A parte che non si comprende chi potrebbe mai sognarsi di
assaltare uno dei luoghi più protetti e inavvicinabili del
mondo, che
pare disponga addirittura di un suo sistema di batterie antiaeree, ma anche quando un aereo si schianta contro
una montagna, che è certamente più dura di qualunque
edificio al mondo, i suoi resti
si vedono eccome.
Mentre dopo l'impatto del Pentagono il prato antistante appare intonso,
non mostra il minimo segno di una strisciata o di una buca, e risulta
coperto solo da frattaglie di minime dimensioni.
Questo
pezzo di lamiera è uno dei rottami più "voluminosi" che
le fotografie ci abbiano mai mostrato. E il resto dell'aereo
dov'è? Stiamo parlando di oltre cento tonnellate di acciaio,
alluminio e altri materiali, che mancano completamente all'appello.
Per poter ipotizzare un caso di disintegrazione così estremo,
bisognerebbe almeno che l'aereo avesse impattato l'edificio in piena
perpendicolare - facendo cioè il classico "frontale" - ma quello che ha
colpito il Pentagono viaggiava con una traiettoria di circa 45°
rispetto alla facciata, e questo esclude già a priori una sua eventuale
"disintegrazione" all'impatto.
Il Test Sandia
Chi invece sostiene questa tesi, ama spesso citare questo "crash
test", effettuato dalla società governativa Sandìa, nel quale in
effetti si vede un aereo disintegrarsi in mille pezzi al momento
dell'impatto con una barriera solida.
Non si tiene però conto di una serie di differenze talmente
macroscopiche che rendono del tutto invalido il confronto, mentre rischiano casomai di confermare la tesi opposta:
1) L'aereo (un caccia militare F-4) è circa otto volte più piccolo e più leggero di un Boieng 757, mentre
2) la parete contro cui viene lanciato è un blocco compatto di cemento
spesso circa dieci volte la parete esterna del Pentagono.
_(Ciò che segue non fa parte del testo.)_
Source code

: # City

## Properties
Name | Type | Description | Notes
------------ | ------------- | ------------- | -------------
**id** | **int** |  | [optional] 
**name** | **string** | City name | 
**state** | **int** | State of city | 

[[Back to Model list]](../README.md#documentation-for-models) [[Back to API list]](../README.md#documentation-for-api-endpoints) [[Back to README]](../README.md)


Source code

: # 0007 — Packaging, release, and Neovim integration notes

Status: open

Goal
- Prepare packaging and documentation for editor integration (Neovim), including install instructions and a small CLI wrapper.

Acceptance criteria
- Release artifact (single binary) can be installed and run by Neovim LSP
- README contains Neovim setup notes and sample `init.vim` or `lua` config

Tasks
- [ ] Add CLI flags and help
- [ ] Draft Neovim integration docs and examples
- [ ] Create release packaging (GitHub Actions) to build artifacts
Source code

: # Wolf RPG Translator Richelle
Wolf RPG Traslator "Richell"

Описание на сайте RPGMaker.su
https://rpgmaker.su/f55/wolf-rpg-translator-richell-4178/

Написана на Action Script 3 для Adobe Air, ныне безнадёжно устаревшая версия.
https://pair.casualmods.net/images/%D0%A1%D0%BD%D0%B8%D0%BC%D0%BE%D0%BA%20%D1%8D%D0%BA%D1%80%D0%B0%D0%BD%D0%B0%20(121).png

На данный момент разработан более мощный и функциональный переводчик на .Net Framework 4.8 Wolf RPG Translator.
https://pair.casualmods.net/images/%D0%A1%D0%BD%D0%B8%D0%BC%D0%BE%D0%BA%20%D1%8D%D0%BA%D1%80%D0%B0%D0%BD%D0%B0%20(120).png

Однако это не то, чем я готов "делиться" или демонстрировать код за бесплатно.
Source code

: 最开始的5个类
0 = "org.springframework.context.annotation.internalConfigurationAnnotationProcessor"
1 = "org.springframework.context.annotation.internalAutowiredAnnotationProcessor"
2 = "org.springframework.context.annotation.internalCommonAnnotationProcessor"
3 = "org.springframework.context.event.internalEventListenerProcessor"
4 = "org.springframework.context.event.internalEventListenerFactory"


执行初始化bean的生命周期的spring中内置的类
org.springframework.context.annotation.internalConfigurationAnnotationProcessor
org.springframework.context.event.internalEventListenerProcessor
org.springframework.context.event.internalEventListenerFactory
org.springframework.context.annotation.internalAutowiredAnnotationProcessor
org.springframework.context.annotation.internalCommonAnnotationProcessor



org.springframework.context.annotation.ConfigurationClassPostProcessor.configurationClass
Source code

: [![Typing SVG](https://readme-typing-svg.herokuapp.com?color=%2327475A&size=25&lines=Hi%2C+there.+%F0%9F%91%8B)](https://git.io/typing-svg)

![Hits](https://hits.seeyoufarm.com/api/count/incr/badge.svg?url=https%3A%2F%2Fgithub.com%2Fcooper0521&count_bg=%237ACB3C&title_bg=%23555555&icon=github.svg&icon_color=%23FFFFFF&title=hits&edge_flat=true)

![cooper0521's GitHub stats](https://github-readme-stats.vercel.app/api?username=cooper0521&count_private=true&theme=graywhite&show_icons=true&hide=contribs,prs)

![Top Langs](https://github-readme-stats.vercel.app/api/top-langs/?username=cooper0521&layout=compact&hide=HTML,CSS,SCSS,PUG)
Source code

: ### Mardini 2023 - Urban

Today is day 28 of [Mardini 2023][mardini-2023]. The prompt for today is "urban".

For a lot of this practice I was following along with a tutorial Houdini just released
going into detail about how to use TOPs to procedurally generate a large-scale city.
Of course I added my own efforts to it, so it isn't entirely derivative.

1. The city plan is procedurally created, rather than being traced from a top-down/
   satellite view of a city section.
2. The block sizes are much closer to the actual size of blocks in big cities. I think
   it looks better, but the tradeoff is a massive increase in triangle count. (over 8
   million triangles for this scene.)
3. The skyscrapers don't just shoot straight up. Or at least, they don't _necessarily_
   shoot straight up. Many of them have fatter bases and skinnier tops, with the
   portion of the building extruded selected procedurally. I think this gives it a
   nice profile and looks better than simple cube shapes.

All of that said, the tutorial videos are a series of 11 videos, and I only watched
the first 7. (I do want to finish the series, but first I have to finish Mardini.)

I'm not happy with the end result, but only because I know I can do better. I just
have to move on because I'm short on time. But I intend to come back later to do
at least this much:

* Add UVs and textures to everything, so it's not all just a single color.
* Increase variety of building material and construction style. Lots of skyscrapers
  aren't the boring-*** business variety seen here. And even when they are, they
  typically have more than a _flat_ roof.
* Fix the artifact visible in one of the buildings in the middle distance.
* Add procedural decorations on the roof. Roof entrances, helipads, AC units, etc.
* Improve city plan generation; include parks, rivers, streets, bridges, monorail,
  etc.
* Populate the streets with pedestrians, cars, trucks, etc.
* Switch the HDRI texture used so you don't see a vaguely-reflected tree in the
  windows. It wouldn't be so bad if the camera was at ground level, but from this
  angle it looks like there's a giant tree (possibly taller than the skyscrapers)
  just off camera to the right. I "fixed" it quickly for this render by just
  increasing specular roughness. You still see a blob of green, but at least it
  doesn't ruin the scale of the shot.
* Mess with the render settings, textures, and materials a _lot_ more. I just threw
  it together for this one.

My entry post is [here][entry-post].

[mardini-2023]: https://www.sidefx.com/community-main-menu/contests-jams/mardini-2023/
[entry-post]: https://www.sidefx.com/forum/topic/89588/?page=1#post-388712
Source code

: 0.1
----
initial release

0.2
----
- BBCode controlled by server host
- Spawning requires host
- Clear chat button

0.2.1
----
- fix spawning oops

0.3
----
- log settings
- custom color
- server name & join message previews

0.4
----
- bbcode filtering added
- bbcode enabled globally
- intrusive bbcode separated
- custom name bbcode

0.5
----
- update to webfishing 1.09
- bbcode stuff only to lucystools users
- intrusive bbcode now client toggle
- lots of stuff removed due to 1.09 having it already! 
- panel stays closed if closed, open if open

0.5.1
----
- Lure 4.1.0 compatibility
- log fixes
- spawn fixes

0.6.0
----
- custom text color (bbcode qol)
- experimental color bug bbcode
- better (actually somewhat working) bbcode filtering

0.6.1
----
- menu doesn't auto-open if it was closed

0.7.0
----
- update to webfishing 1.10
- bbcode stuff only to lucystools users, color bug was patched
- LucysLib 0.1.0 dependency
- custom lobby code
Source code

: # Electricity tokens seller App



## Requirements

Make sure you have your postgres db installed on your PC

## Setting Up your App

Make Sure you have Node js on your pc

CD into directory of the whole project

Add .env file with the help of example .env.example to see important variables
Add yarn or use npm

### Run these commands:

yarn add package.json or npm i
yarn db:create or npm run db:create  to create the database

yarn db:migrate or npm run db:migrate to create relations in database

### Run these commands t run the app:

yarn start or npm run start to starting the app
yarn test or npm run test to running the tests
3) L'aereo colpisce la parete (come dicevamo) in perfetta perpendicolare,
4) essendo inoltre guidato da una rotaia a terra che gli impedisce ogni
minimo cambio di direzione. E' quindi evidente che tutta l'energia
cinetica di cui dispone il velivolo si andrà a concentrare su
quei pochi metri quadrati di cemento, causando l'effetto spettacolare
che si vede nella foto.
Nel
caso del Pentagono invece l'assenza della "rotaia", la forte
velocità dell'aereo, e un angolo di incidenza decisamente
inferiore a quello
minimo di penetrazione, dovrebbero far rimbalzare il Boeing ancora
più
lontano sul prato antistante, vedendolo spezzarsi in un numero di parti
proporzionalmente più limitato. (Un'auto che colpisce un muro
frontalmente si distrugge, la stessa auto che lo colpisca in diagonale,
a pari velocità, rimbalza verso il centro della carreggiata
relativamente integra).
Considerando inoltre la notevole apertura alare del Boeing , ci si
aspettebbe di vedere l'ala destra che tocca la parete poco prima
dell'impatto vero e proprio, staccandosi
in qualche modo dalla fusoliera e rimbalzando in più o meno pezzi sul prato antistante.
Davanti al Pentagono è stato invece trovato questo rotore di una turbina (in basso a sx), che non può
certo provenire da un motore Rolls Royce (a dx), che è largo
almeno il quadruplo:
Mostrare, o nascondere?
Ci si domanda a questo punto perchè quei pochi frammenti ritrovati siano stati velocemente rimossi da
personale non identificato - ma di certo autorizzato a farlo - in palese
violazione delle più elementari norme di criminologia scientifica:
nulla si tocca o viene spostato dal "luogo del delitto" finchè ogni
singolo oggetto non è stato accuratamente rilevato, catalogato,
misurato e fotografato.
Questo
inspiegabile comportamento sembra quasi suggerire una certa fretta di
nascondere tutto ciò che potesse far capire di che aereo si
trattasse, invece di esserci mostrato proprio per riuscire a farlo.